According to him, his job in all interviews is to reveal something interesting. “And if you can't reveal anything, reveal their attitude. Show their contempt for the public by not answering the question”. In the case of media-trained politicians, this is particularly invaluable. Jim Devine MP was grilled so precisely and comprehensively about his expenses by Guru-Murthy in 2010 that the televised interview on Channel 4 was used as evidence in his prosecution for fraud. But when you are asking Robert Downey Jr about his incarceration, drug abuse and difficult relationship with his father, is a more sensitive touch required?

Again, he dismisses the question. Moves on. He maintains that he is not there to flatter anyone's ego, that Channel 4 is after serious discussion and that all interviewees are primed with a rough outline of topics beforehand. He's far from convinced that there's any specific impact a change of tone can make. Yet Krishnan Guru-Murthy, distinguished and accomplished reporter though he is, seems to have a knack for getting under people's skin. See to his interview with Jeremy Corbyn, who, frustrated, looks at him incredulously and asks, “Can you let me finish? I'm not ignoring the question, if you'd give me a minute I'll answer it.” Watching the Union's event unfold in the chamber, I saw similarities. Guru-Murthy jumps on the end of audience member's questions and occupies the space he has given in a manner which VICE may have called, as they did in their interview with him in August, “confident, assertive and a touch pompous”.

But perhaps Guru-Murthy is right to be exasperated that the internet, in all its clickbait-fuelled, viral-hungry glory, has distorted our consideration of his career. A career that is indeed impressive. He covered the Arab Spring for Channel 4, and as presenter of Unreported World has been responsible for bringing us stories that the rest of the mainstream media leaves behind: the shocking stories of young women in Afghanistan slashed in the neck by their fathers for refusing to marry their uncles, families in Cambodia separated for decades by the Khmer Rouge under the supposition that no loyalty to family should transcend loyalty to the state. He says it's almost impossible to pin down the story which has struck him the most, but when pressed he talks about his experiences covering the Balkan war. “It was the first real war that I'd been to. I was very young and it was very striking and very moving, and very scary. It was a big story right on Europe's doorstep.”

And let's not forget that another clip of Guru-Murthy went viral on facebook a few weeks ago. It didn't involve fractious movie stars or bruised egos. We saw Guru-Murthy on the coast of the Greek Island Lesbos. As he conducted his piece to camera on the refugee crisis, a boat no more really than a dingy filled with refugees started to make its way ashore. They were safe, but they were panicked, stumbling and falling over one another in confusion.

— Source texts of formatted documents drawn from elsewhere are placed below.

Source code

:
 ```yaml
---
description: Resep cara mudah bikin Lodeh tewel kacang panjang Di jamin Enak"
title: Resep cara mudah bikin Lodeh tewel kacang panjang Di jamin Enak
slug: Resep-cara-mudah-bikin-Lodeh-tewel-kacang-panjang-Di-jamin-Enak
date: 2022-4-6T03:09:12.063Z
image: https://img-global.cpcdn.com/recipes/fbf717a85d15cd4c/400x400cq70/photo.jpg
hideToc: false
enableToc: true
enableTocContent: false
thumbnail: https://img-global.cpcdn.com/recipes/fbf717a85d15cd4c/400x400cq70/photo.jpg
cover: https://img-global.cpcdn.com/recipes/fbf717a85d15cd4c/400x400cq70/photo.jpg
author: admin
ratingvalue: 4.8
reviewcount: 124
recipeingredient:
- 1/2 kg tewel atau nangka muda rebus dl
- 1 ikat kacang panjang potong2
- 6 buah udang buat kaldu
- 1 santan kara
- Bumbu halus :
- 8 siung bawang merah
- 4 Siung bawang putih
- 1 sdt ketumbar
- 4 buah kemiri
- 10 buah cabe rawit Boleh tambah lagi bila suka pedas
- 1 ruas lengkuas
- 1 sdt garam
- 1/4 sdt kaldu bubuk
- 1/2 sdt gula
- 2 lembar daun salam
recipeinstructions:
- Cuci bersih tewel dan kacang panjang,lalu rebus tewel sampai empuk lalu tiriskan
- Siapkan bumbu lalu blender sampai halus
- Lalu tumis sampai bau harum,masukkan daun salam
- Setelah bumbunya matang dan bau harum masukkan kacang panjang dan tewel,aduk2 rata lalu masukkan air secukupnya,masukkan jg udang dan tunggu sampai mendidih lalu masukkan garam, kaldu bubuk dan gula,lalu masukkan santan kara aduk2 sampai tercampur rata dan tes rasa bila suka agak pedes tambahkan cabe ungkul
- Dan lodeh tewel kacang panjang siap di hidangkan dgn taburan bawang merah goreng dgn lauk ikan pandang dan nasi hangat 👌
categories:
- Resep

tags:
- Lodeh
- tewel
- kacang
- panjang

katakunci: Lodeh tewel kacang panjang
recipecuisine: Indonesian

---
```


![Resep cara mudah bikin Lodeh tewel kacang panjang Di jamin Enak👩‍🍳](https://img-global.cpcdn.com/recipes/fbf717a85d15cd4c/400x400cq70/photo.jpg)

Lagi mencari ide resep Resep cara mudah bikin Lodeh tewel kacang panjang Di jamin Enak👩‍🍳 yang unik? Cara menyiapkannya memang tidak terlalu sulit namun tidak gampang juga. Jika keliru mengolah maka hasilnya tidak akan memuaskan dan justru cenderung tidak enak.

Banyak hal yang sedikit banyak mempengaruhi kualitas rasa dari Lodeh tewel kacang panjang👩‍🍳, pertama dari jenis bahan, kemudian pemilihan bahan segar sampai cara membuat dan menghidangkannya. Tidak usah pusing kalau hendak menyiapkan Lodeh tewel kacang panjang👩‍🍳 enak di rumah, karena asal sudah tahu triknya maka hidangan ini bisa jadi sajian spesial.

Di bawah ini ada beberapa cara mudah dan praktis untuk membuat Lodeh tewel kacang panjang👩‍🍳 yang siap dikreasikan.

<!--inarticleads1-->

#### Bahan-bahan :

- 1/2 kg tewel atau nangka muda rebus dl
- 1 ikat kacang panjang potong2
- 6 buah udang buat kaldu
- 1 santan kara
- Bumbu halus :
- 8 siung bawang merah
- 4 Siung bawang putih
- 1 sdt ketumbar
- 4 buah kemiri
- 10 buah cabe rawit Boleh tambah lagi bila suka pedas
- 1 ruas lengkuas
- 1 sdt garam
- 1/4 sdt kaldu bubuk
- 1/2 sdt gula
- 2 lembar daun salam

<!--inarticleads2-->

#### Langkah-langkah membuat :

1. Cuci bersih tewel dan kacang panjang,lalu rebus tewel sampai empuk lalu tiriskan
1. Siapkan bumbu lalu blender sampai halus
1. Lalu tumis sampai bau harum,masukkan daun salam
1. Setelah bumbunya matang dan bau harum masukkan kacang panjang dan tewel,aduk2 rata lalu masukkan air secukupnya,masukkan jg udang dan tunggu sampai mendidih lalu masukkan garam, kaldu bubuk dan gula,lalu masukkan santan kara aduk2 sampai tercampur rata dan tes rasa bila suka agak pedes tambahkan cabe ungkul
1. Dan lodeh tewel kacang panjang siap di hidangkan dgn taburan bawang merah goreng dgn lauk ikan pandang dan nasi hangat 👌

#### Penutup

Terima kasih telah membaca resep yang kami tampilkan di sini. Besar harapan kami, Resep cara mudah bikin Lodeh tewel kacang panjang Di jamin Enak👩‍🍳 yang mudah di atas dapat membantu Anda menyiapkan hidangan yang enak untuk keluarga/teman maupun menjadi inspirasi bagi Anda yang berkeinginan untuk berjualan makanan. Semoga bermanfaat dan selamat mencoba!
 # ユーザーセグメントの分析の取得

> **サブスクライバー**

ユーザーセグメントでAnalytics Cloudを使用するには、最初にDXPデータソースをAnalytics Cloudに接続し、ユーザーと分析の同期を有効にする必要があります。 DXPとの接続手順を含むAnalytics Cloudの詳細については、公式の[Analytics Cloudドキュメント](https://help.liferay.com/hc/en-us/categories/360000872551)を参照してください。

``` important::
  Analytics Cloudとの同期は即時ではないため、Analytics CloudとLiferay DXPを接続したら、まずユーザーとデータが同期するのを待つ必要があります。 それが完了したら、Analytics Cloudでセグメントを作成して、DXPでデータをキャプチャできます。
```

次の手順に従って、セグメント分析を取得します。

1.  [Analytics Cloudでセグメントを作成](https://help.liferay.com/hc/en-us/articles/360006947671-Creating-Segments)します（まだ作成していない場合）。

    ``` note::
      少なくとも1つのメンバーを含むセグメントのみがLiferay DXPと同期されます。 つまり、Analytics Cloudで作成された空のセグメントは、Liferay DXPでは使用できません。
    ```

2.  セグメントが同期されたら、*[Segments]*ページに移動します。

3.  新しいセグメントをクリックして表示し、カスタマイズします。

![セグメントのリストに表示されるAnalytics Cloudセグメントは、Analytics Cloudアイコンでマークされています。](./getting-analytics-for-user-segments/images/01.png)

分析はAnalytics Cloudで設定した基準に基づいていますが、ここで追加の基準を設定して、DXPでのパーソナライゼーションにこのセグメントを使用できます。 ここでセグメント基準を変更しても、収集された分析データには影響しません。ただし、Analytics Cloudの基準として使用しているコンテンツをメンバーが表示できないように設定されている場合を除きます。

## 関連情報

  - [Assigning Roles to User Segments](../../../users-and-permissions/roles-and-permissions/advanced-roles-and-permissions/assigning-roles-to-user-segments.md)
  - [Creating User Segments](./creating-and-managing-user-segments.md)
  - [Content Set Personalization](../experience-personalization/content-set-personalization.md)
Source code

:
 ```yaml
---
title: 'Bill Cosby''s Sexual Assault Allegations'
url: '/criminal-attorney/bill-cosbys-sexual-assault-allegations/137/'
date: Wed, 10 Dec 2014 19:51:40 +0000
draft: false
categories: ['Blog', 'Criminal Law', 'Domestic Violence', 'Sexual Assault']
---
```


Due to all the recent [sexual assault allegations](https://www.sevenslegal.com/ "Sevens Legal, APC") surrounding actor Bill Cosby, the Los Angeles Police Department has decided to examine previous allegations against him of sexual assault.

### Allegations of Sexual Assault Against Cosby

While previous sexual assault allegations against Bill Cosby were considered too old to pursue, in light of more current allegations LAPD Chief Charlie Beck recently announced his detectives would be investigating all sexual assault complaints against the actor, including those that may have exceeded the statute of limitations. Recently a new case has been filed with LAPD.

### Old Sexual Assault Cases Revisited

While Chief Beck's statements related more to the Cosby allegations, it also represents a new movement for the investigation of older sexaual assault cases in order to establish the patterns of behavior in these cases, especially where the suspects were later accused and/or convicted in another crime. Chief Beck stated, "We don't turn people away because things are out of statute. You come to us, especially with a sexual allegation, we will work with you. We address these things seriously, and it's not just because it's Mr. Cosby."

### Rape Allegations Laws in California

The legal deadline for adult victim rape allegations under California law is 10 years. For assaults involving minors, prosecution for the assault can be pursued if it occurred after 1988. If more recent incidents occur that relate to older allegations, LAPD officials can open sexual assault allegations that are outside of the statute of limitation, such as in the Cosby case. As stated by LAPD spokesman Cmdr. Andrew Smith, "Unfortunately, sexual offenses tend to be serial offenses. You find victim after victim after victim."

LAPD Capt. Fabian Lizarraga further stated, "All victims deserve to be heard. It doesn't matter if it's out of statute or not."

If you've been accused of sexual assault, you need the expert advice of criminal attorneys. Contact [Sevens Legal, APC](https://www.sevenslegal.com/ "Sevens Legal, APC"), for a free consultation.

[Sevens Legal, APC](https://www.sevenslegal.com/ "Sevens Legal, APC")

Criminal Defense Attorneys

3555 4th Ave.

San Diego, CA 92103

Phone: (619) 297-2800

Guru-Murthy abandons his piece and begins helping them ashore. He received a backlash for compromising his journalistic neutrality but even more praise for his display of humanity and compassion, qualities often so lacking from mainstream media's coverage of this human tragedy on a massive scale. In the clip, you hear his voice break, “Oh my god!”, as a small child's head appears to hit the rocks below. Luckily the child is ok. Empathy is a difficult virtue to place in a context of journalistic objectivity, but Guru-Murthy, who refrains from mentioning anything of this entire episode in either the interviews with journalists or the main event in the chamber, insists that it has a place in telling the truth. If you are going to truly understand what is happening in the news, he says, you need to understand how it's affecting this person there, that person here, what the impact of these events is on real people. Otherwise it becomes meaningless.

The Tab's correspondent tells Guru-Murthy about their own personal run-in with Robert Downey Jr, in which they asked him questions about rather personal parts of his anatomy. Does Guru-Murthy think there's a limit to what you can expect stars not to walk out on? “If you work for some ludicrous gossip rag and you happen to be sitting in front of Robert Downey Jr, you might ask something that is pertinent to your readers.” Krishnan Guru-Murthy, incisive until the last.